AUTOREACTIVE T-CELLS IN HEALTHY-INDIVIDUALS SHOW TOLERANCE IN-VITRO WITH CHARACTERISTICS SIMILAR TO BUT DISTINCT FROM CLONAL ANERGY

Peripheral tolerance to self antigens has been suspected to play an important role in the regulation of the immune response in humans since autoreactive T cells can be isolated from the peripheral blood of healthy individuals. The mechanism of this tolerance is not known, but a number of groups have shown that autoreactive T cells can be induced to proliferate in vitro by the addition of their specific antigen and exogenous interleukin (IL)-2. In this report, we present the analysis of autoreactive T cells, isolated from healthy individuals, to the autoantigen GpIIb-IIIa present on circulating bone-marrow-derived cells and on thymic epithelial cells. We found that the response of GpIIb-IIIa autoreactive T cells in vitro, when stimulated with GpIIb-IIIa, shares characteristics with the response found for anergic T cells. In response to GpIIb-IIIa, the GpIIb-IIIa-autoreactive T cells are neither able to proliferate nor produce IL-2 on their own, but do express IL-2 receptors alpha on their cell surface and produce IFN-gamma. This state of unresponsiveness can be broken by the addition of exogenous IL-2 and IL-7, as in the case of anergic T cells.

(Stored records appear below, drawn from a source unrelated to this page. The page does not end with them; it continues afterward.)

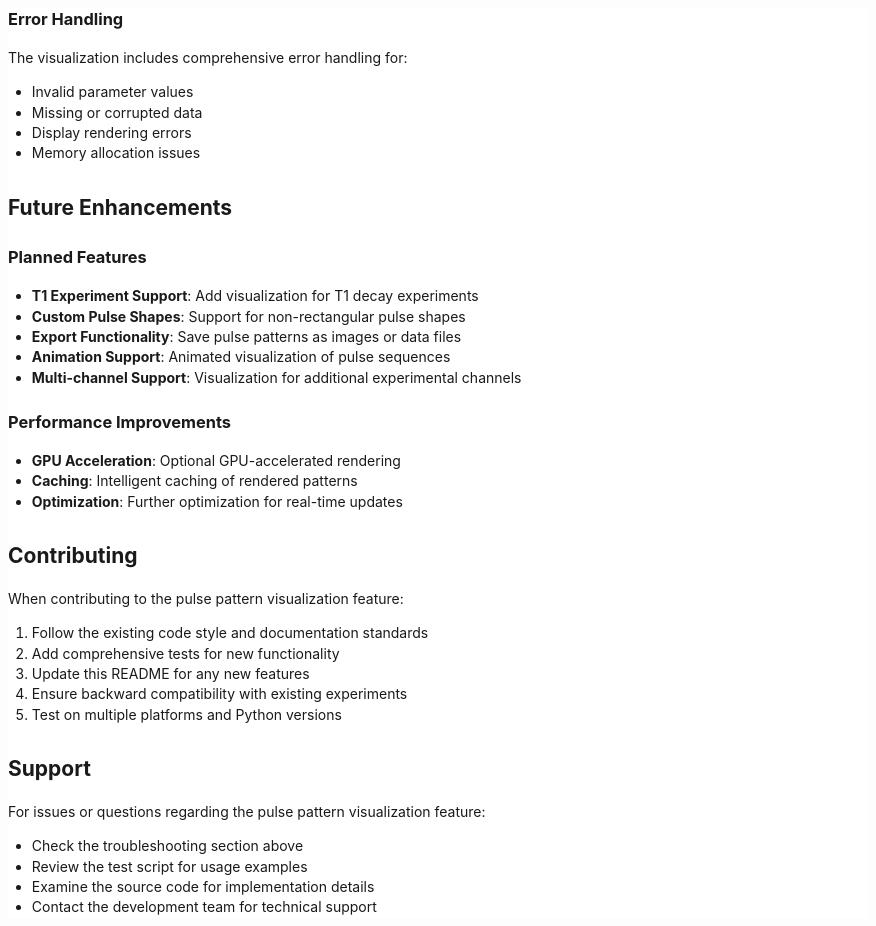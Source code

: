 ### Error Handling
The visualization includes comprehensive error handling for:
- Invalid parameter values
- Missing or corrupted data
- Display rendering errors
- Memory allocation issues

## Future Enhancements

### Planned Features
- **T1 Experiment Support**: Add visualization for T1 decay experiments
- **Custom Pulse Shapes**: Support for non-rectangular pulse shapes
- **Export Functionality**: Save pulse patterns as images or data files
- **Animation Support**: Animated visualization of pulse sequences
- **Multi-channel Support**: Visualization for additional experimental channels

### Performance Improvements
- **GPU Acceleration**: Optional GPU-accelerated rendering
- **Caching**: Intelligent caching of rendered patterns
- **Optimization**: Further optimization for real-time updates

## Contributing

When contributing to the pulse pattern visualization feature:

1. Follow the existing code style and documentation standards
2. Add comprehensive tests for new functionality
3. Update this README for any new features
4. Ensure backward compatibility with existing experiments
5. Test on multiple platforms and Python versions

## Support

For issues or questions regarding the pulse pattern visualization feature:
- Check the troubleshooting section above
- Review the test script for usage examples
- Examine the source code for implementation details
- Contact the development team for technical support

However, GpIIb-IIIa-autoreactive T cells differ from anergic T cells in their capacity to be stimulated by IL-12 and by their production of IL-2 mRNA. Interestingly, once the unresponsive state to GpIIb-IIIa has been broken by the addition of IL-2, GpIIb-IIIa autoreactive T cells can produce IL-2 and proliferate when restimulated by GpIIb-IIIa alone. Altogether, these results suggest that the tolerance of GpIIb-IIIa autoreactive T cells from healthy individuals could involve post-transcriptional regulation of IL-2 expression.